Collected data entries:
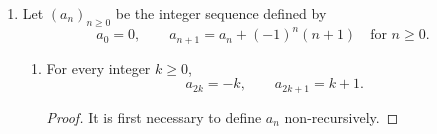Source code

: \begin{enumerate}
\begin{enumerate}
\begin{proof}
                    \smallskip

                    A similar method is used to prove the equivalent statement for $h$. Assume that $C \neq \varnothing$, and consider the values of $h(\varnothing)$ and $h(C)$.
                    Since $C \supset \varnothing$, we have
                    \[ h(\varnothing) = \varnothing \cup C = C, \]
                    and
                    \[ h(C) = C \cup C = C. \]
                    Hence $h(\varnothing) = h(C)$, which again contradicts the requirement for injectivity.
                \end{proof}

        \end{enumerate}

        \bigskip

        \setcounter{enumi}{3}

    \item Let $(a_n)_{n \ge 0}$ be the integer sequence defined by
        \[
            a_0 = 0, \qquad a_{n + 1} = a_n + (-1)^n (n + 1) \quad \text{for $n \ge 0$.}
        \]

        \bigskip

        \begin{enumerate}

            \item
                \begin{proposition} \label{prop:4a}
                    For every integer $k \ge 0$,
                    \[ a_{2k} = -k, \qquad a_{2k + 1} = k + 1. \]
                \end{proposition}

                \medskip

                \begin{proof}
                    It is first necessary to define $a_n$ non-recursively.

                    \smallskip


\end{proof}
\end{enumerate}
\end{enumerate}
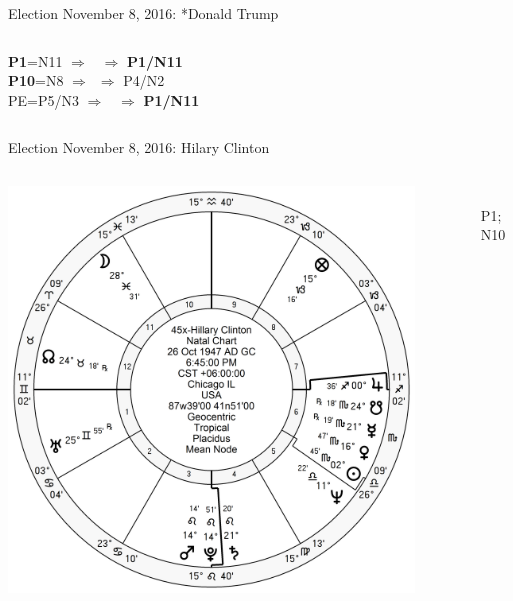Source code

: \begin{frame}[t]{Election November 8, 2016: *Donald Trump}
\begin{columns}[T, onlytextwidth]
\textbf{\dgreen P1}=N11
	$\Rightarrow$ \Mercury\, $\Rightarrow$ \textbf{\dgreen P1/N11}\\
\textbf{\red P10}=N8
	$\Rightarrow$ \Jupiter\,\Retrograde $\Rightarrow$ P4/N2\\
PE=P5/N3
	 $\Rightarrow$ \Venus\, $\Rightarrow$ \textbf{\dgreen P1/N11}

\end{columns}
\end{frame}

\begin{frame}[t]{Election November 8, 2016: Hilary Clinton}
\small
\begin{columns}[T, onlytextwidth]
\vspace{-1em}
{\includegraphics[width=0.9\textwidth]{charts/Hillary.png}}
\fontsize{7pt}{8pt}\selectfont

\Jupiter\, \Trine\, P1; \Square\, N10 


\end{columns}
\end{frame}
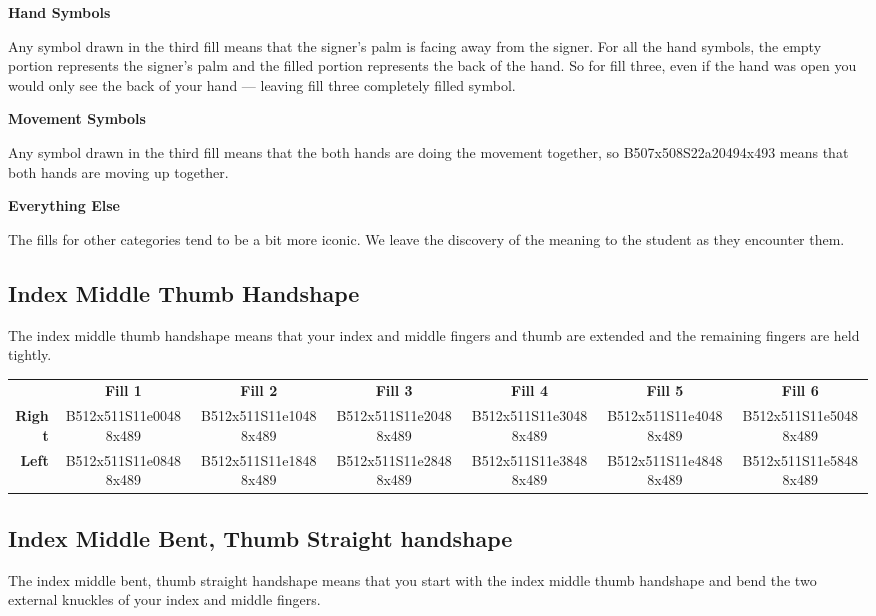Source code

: \documentclass{article}
\begin{document}
\noindent
\textbf{Hand Symbols}

Any symbol drawn in the third fill means that the signer's palm is facing away from the signer.
For all the hand symbols, the empty portion represents the signer's palm and the filled portion represents the back of the hand.
So for fill three, even if the hand was open you would only see the back of your hand --- leaving fill three completely filled symbol.

\noindent
\textbf{Movement Symbols}

Any symbol drawn in the third fill means that the both hands are doing the movement together, so B507x508S22a20494x493 means that both hands are moving up together.

\noindent
\textbf{Everything Else}

The fills for other categories tend to be a bit more iconic.
We leave the discovery of the meaning to the student as they encounter them.

\subsection{Index Middle Thumb Handshape}

The index middle thumb handshape means that your index and middle fingers and thumb are extended and the remaining fingers are held tightly.

\begin{center}
\begin{tabular}{r*{6}{c}}
&\textbf{Fill 1}&\textbf{Fill 2}&\textbf{Fill 3}&\textbf{Fill 4}&\textbf{Fill 5}&\textbf{Fill 6}\\
\textbf{Right}&
B512x511S11e00488x489&
B512x511S11e10488x489&
B512x511S11e20488x489&
B512x511S11e30488x489&
B512x511S11e40488x489&
B512x511S11e50488x489\\
\textbf{Left}&
B512x511S11e08488x489&
B512x511S11e18488x489&
B512x511S11e28488x489&
B512x511S11e38488x489&
B512x511S11e48488x489&
B512x511S11e58488x489\\
\end{tabular}
\end{center}

\subsection{Index Middle Bent, Thumb Straight handshape}

The index middle bent, thumb straight handshape means that you start with the index middle thumb handshape and bend the two external knuckles of your index and middle fingers.
\end{document}
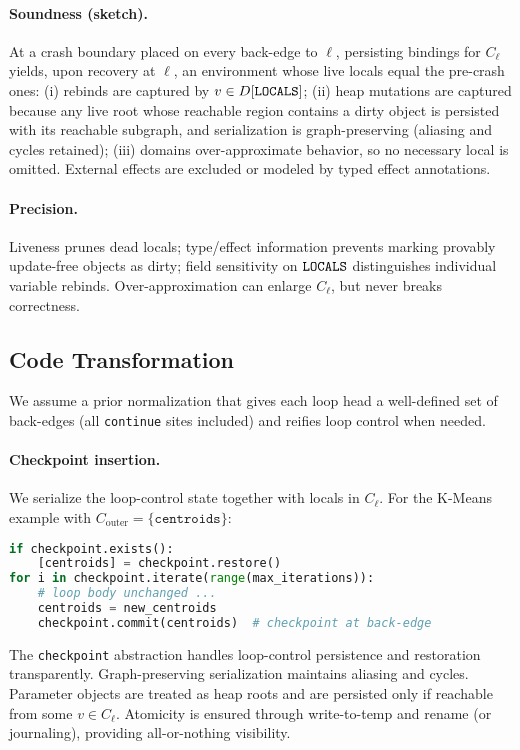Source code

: \paragraph{Soundness (sketch).}
At a crash boundary placed on every back-edge to $\ell$, persisting bindings for $C_\ell$ yields, upon recovery at $\ell$, an environment whose live locals equal the pre-crash ones:
(i) rebinds are captured by $v\in D[\texttt{LOCALS}]$; (ii) heap mutations are captured because any live root whose reachable region contains a dirty object is persisted with its reachable subgraph, and serialization is graph-preserving (aliasing and cycles retained); (iii) domains over-approximate behavior, so no necessary local is omitted. External effects are excluded or modeled by typed effect annotations.

\paragraph{Precision.}
Liveness prunes dead locals; type/effect information prevents marking provably update-free objects as dirty; field sensitivity on $\texttt{LOCALS}$ distinguishes individual variable rebinds. Over-approximation can enlarge $C_\ell$, but never breaks correctness.

\subsection{Code Transformation}

We assume a prior normalization that gives each loop head a well-defined set of back-edges (all \texttt{continue} sites included) and reifies loop control when needed.

\paragraph{Checkpoint insertion.}
We serialize the loop-control state together with locals in $C_\ell$. For the K-Means example with $C_\text{outer} = \{\texttt{centroids}\}$:
\begin{lstlisting}[language=Python]
if checkpoint.exists():
    [centroids] = checkpoint.restore()
for i in checkpoint.iterate(range(max_iterations)):
    # loop body unchanged ...
    centroids = new_centroids
    checkpoint.commit(centroids)  # checkpoint at back-edge
\end{lstlisting}

The \texttt{checkpoint} abstraction handles loop-control persistence and restoration transparently. Graph-preserving serialization maintains aliasing and cycles. Parameter objects are treated as heap roots and are persisted only if reachable from some $v\in C_\ell$. Atomicity is ensured through write-to-temp and rename (or journaling), providing all-or-nothing visibility.

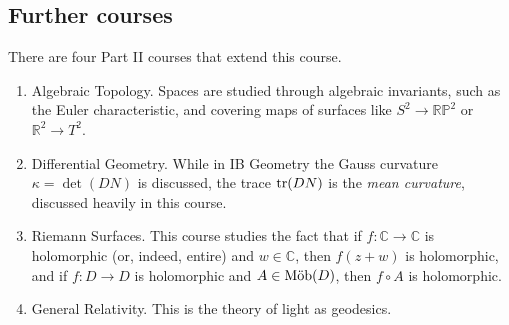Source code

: \subsection{Further courses}
There are four Part II courses that extend this course.
\begin{enumerate}
	\item Algebraic Topology.
	      Spaces are studied through algebraic invariants, such as the Euler characteristic, and covering maps of surfaces like \( S^2 \to \mathbb R \mathbb P^2 \) or \( \mathbb R^2 \to T^2 \).
	\item Differential Geometry.
	      While in IB Geometry the Gauss curvature \( \kappa = \det (DN) \) is discussed, the trace \( \tr (DN) \) is the \textit{mean curvature}, discussed heavily in this course.
	\item Riemann Surfaces.
	      This course studies the fact that if \( f \colon \mathbb C \to \mathbb C \) is holomorphic (or, indeed, entire) and \( w \in \mathbb C \), then \( f(z+w) \) is holomorphic, and if \( f \colon D \to D \) is holomorphic and \( A \in \text{M\"ob}(D) \), then \( f \circ A \) is holomorphic.
	\item General Relativity.
	      This is the theory of light as geodesics.
\end{enumerate}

PROBLEM TO SOLVE:
Take the lines above from the one containing "h(\varnothing) = \varnothing \cup C = C, \]" down to the one containing "Hence $h(\varnothing) = h(C)$, which", and transcribe them exactly, both ends included.

EXERCISE RESPONSE:
                    \[ h(\varnothing) = \varnothing \cup C = C, \]
                    and
                    \[ h(C) = C \cup C = C. \]
                    Hence $h(\varnothing) = h(C)$, which again contradicts the requirement for injectivity.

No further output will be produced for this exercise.